Saturday, August 24, 2013

The church and the family (Part 6)

'Family Portrait' photo (c) 2009, Bill S - license: http://creativecommons.org/licenses/by-nd/2.0/This post marks another in a series of posts in response to the following statement at a church's website:

"We believe that the family is the first and most important institution that the Lord created. Moreover, following God the family should hold the highest priority."

In my first post of this series, I asked a series of questions regarding this statement. Since then, I have replied to one or two of those questions per post as I considered the relationship between the church and the family. In this post, I am responding to another question I asked regarding the statement above. The question is:

-- Does this mean the church is subservient to the family?

That seems to be the message from a particular segment of evangelicalism today. It may be an unintended message, but it appears to have that practical effect nonetheless. Ministries and churches identified with this movement seem to have concluded: The local church should be structured around the nuclear family with a focus on the perceived needs of families.

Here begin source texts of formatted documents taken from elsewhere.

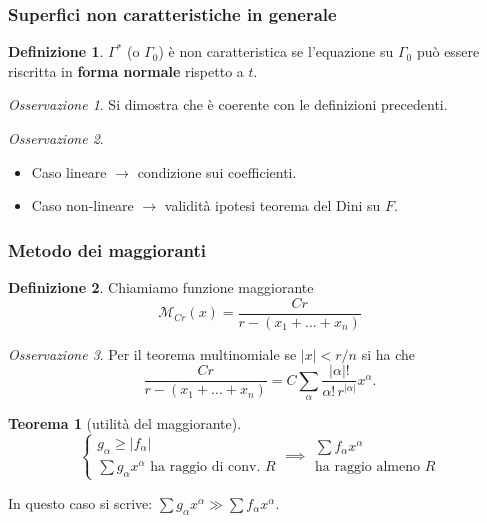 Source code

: \documentclass[serif,notheorems]{beamer}
\theoremstyle{definition} %
\newtheorem{theorem}{Teorema}[section] %
\newtheorem{definition}{Definizione}[section] %
\theoremstyle{remark}
\newtheorem*{remark}{Osservazione}
\begin{document}
\begin{frame}
\frametitle{Superfici non caratteristiche in generale}
\begin{definition}
$\Gamma^*$ (o $\Gamma_0$) è non caratteristica se l'equazione su $\Gamma_0$ può essere riscritta in \textbf{forma normale} rispetto a $t$.
\end{definition}
\begin{remark}
Si dimostra che è coerente con le definizioni precedenti.
\end{remark}
\begin{remark}
\begin{itemize}
\item Caso lineare $\rightarrow$ condizione sui coefficienti.
\item Caso non-lineare $\rightarrow$ validità ipotesi teorema del Dini su $F$.
\end{itemize}
\end{remark}
\end{frame}


\begin{frame}
\frametitle{Metodo dei maggioranti}
\begin{definition}
Chiamiamo funzione maggiorante $$\mathcal{M}_{Cr}(x)=\frac{Cr}{r-(x_1+\ldots +x_n)}$$
\end{definition}
\begin{remark}
Per il teorema multinomiale se $|x|<r/n$ si ha che
$$\frac{Cr}{r-(x_1+\ldots +x_n)}=C \sum\limits_\alpha \frac{|\alpha |!}{\alpha ! \, r^{|\alpha |}} x^\alpha.$$
\end{remark}
\end{frame}

\begin{frame}
\begin{theorem}[utilità del maggiorante]
\begin{equation*}
\begin{cases}
g_\alpha \geq |f_\alpha|\\
\sum g_\alpha x^\alpha \text{ ha raggio di conv. } R
\end{cases}
\implies 
\begin{array}{c}
\sum f_\alpha x^\alpha \\
\text{ha raggio almeno } R
\end{array}
\end{equation*}
\end{theorem}
In questo caso si scrive:  $\sum g_\alpha x^\alpha \gg \sum f_\alpha x^\alpha$.
\end{frame}
\end{document}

At least some of them define the church as a "family of families."

This is another version of the consumer-oriented approach to church life, Michael Lawrence observed a few years ago. The Portland, Ore., pastor wrote about this approach: "To systematically and holistically define and organize the church around biological families is to put the church at the service of yet another customer and to insist that it provide what that customer needs. We've simply traded the individual religious consumer for a collective."

This is not, of course, how the New Testament portrays the church. We see no evidence in the gospels, Acts or the letters of the church existing for the family.

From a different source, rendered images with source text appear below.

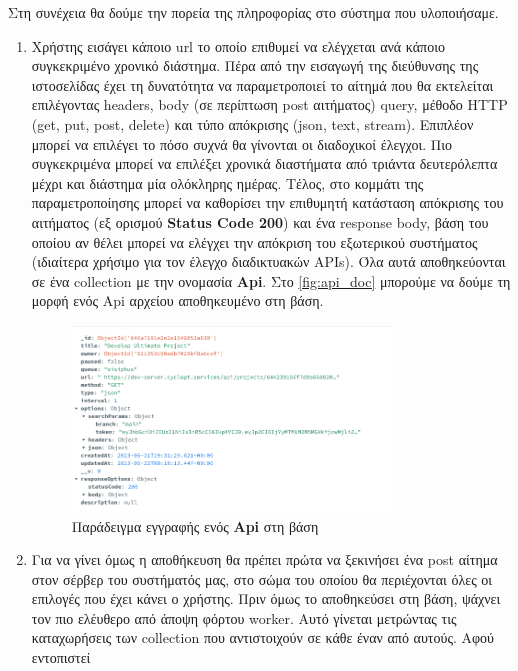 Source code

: Στη συνέχεια θα δούμε την πορεία της πληροφορίας στο σύστημα που υλοποιήσαμε.

\begin{enumerate}
	\item Χρήστης εισάγει κάποιο url το οποίο επιθυμεί να ελέγχεται ανά κάποιο συγκεκριμένο χρονικό διάστημα.
		Πέρα από την εισαγωγή της διεύθυνσης της ιστοσελίδας έχει τη δυνατότητα να παραμετροποιεί το αίτημά που θα
		εκτελείται επιλέγοντας headers, body (σε περίπτωση post αιτήματος) query, μέθοδο HTTP (get, put, post, delete) και τύπο απόκρισης (json, text, stream).
		Επιπλέον μπορεί να επιλέγει το πόσο συχνά θα γίνονται οι διαδοχικοί έλεγχοι.
		Πιο συγκεκριμένα μπορεί να επιλέξει χρονικά διαστήματα από τριάντα δευτερόλεπτα μέχρι και διάστημα μία ολόκληρης ημέρας.
		Τέλος, στο κομμάτι της παραμετροποίησης μπορεί να καθορίσει την επιθυμητή κατάσταση απόκρισης του αιτήματος (εξ ορισμού \textbf{Status Code 200}) και ένα response body,
		βάση του οποίου αν θέλει μπορεί να ελέγχει την απόκριση του εξωτερικού συστήματος (ιδιαίτερα χρήσιμο για τον έλεγχο διαδικτυακών APIs).
		Όλα αυτά αποθηκεύονται σε ένα collection με την ονομασία \textbf{Api}. Στο \autoref{fig:api_doc} μπορούμε να δούμε τη μορφή ενός Api αρχείου αποθηκευμένο στη βάση. 
		\begin{figure}[!ht]
			\centering
			\includegraphics[width=0.8\textwidth]{./images/chapter4/api_doc.png}
			\caption[Παράδειγμα εγγραφής ενός \textbf{Api} στη βάση]{Παράδειγμα εγγραφής ενός \textbf{Api} στη βάση}
			\label{fig:api_doc}
		\end{figure}
	\item Για να γίνει όμως η αποθήκευση θα πρέπει πρώτα να ξεκινήσει ένα post αίτημα στον σέρβερ του συστήματός μας, στο σώμα του οποίου
		θα περιέχονται όλες οι επιλογές που έχει κάνει ο χρήστης. Πριν όμως το αποθηκεύσει στη βάση, ψάχνει τον πιο ελέυθερο από 
		άποψη φόρτου worker. Αυτό γίνεται μετρώντας τις καταχωρήσεις των collection που αντιστοιχούν σε κάθε έναν από αυτούς. Αφού εντοπιστεί 

\end{enumerate}
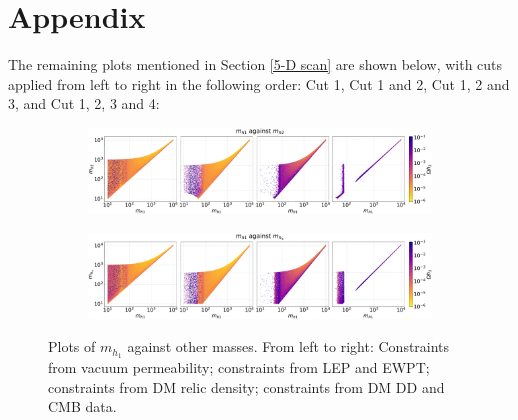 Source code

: \documentclass[12pt]{article}
\begin{document}
\section{Appendix}
\label{sec:Appendix}
The remaining plots mentioned in Section \ref{5-D scan} are shown below, with cuts applied from left to right in the following order: Cut 1, Cut 1 and 2, Cut 1, 2 and 3, and Cut 1, 2, 3 and 4:
\begin{figure}[H]
    \begin{subfigure}[b]{\columnwidth}
      \centering
      \includegraphics[width=1\columnwidth]{4plot/MD1_MD2.pdf}
    \end{subfigure}

    \begin{subfigure}[b]{\columnwidth}
      \centering
      \includegraphics[width=1\columnwidth]{4plot/MD1_MDP.pdf}
    \end{subfigure}
    \caption{Plots of $m_{h_1}$ against other masses. From left to right: Constraints from vacuum permeability; constraints from LEP and EWPT; constraints from DM relic density; constraints from DM DD and CMB data.}
\end{figure}
\end{document}

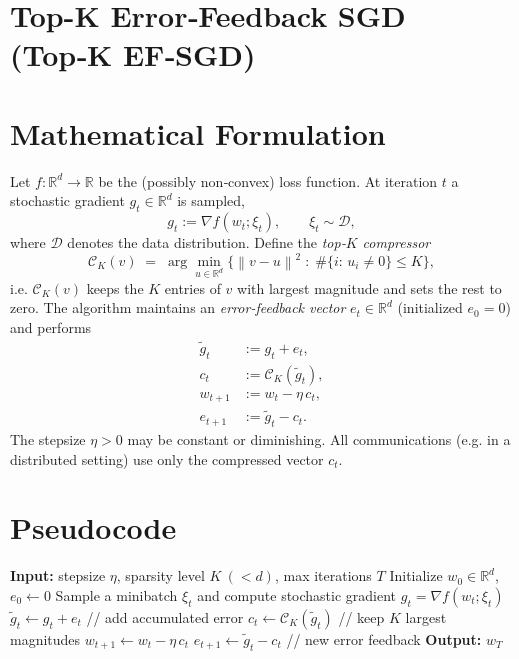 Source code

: \documentclass{article}
\newcommand{\R}{\mathbb{R}}
\newcommand{\norm}[1]{\left\lVert#1\right\rVert}
\newcommand{\topK}[1]{\mathcal{C}_K\!\left(#1\right)}
\begin{document}
\section*{Top-K Error‑Feedback SGD (Top‑K EF‑SGD)}

\section*{Mathematical Formulation}
Let $f:\R^d\!\to\!\R$ be the (possibly non‑convex) loss function.  
At iteration $t$ a stochastic gradient $g_t\in\R^d$ is sampled,
\[
g_t:=\nabla f(w_t;\xi_t),\qquad \xi_t\sim\mathcal{D},
\]
where $\mathcal{D}$ denotes the data distribution.  
Define the \emph{top‑$K$ compressor}
\[
\topK{v}\;=\; \arg\min_{u\in\R^d}\Big\{\norm{v-u}^2\;:\; \#\{i:\,u_i\neq0\}\le K\Big\},
\]
i.e. $\topK{v}$ keeps the $K$ entries of $v$ with largest magnitude and sets the rest to zero.
The algorithm maintains an \emph{error‑feedback vector} $e_t\in\R^d$ (initialized $e_0=0$) and performs
\begin{align}
\tilde g_t &:= g_t + e_t, \tag{1}\\
c_t &:= \topK{\tilde g_t}, \tag{2}\\
w_{t+1} &:= w_t - \eta\,c_t, \tag{3}\\
e_{t+1} &:= \tilde g_t - c_t. \tag{4}
\end{align}
The stepsize $\eta>0$ may be constant or diminishing.  
All communications (e.g. in a distributed setting) use only the compressed vector $c_t$.

\section*{Pseudocode}
\begin{algorithm}[H]
\caption{Top‑K Error‑Feedback SGD}
\begin{algorithmic}[1]
\STATE \textbf{Input:} stepsize $\eta$, sparsity level $K\ (<d)$, max iterations $T$
\STATE Initialize $w_0\in\R^d$, $e_0\gets 0$
    \STATE Sample a minibatch $\xi_t$ and compute stochastic gradient $g_t=\nabla f(w_t;\xi_t)$
    \STATE $\tilde g_t \gets g_t+e_t$ \hfill // add accumulated error
    \STATE $c_t \gets \topK{\tilde g_t}$ \hfill // keep $K$ largest magnitudes
    \STATE $w_{t+1} \gets w_t - \eta\,c_t$
    \STATE $e_{t+1} \gets \tilde g_t - c_t$ \hfill // new error feedback
\ENDFOR
\STATE \textbf{Output:} $w_T$
\end{algorithmic}
\end{algorithm}
\end{document}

The church and the family are not foes. They are -- or can be -- partners. The church is not subservient to the family. The church is the one true family, one that will last forever by the unbreakable bond established by the cross-work of Jesus. The nuclear family has no such cord of everlasting existence. Death will break up the nuclear family. Neither death nor anything else will break up the family of God.

To elevate the nuclear family above the family of God is a disservice to both, especially to the only family created by the life, death and resurrection of God the Son. The nuclear family -- especially marriage -- is a picture of the ultimate marriage and family established by Christ. The nuclear family is not the ultimate institution before which the church of Jesus is to bow in subservience.

2 comments:

  1. Just read all your posts on this topic. They are well written and give some good food for thought. It is a shame that edifying the saints is a lost part of many churches today. Stay true to your first love and keep writing.

    ReplyDelete
    Replies
    1. Thank you for your gracious and kind encouragement.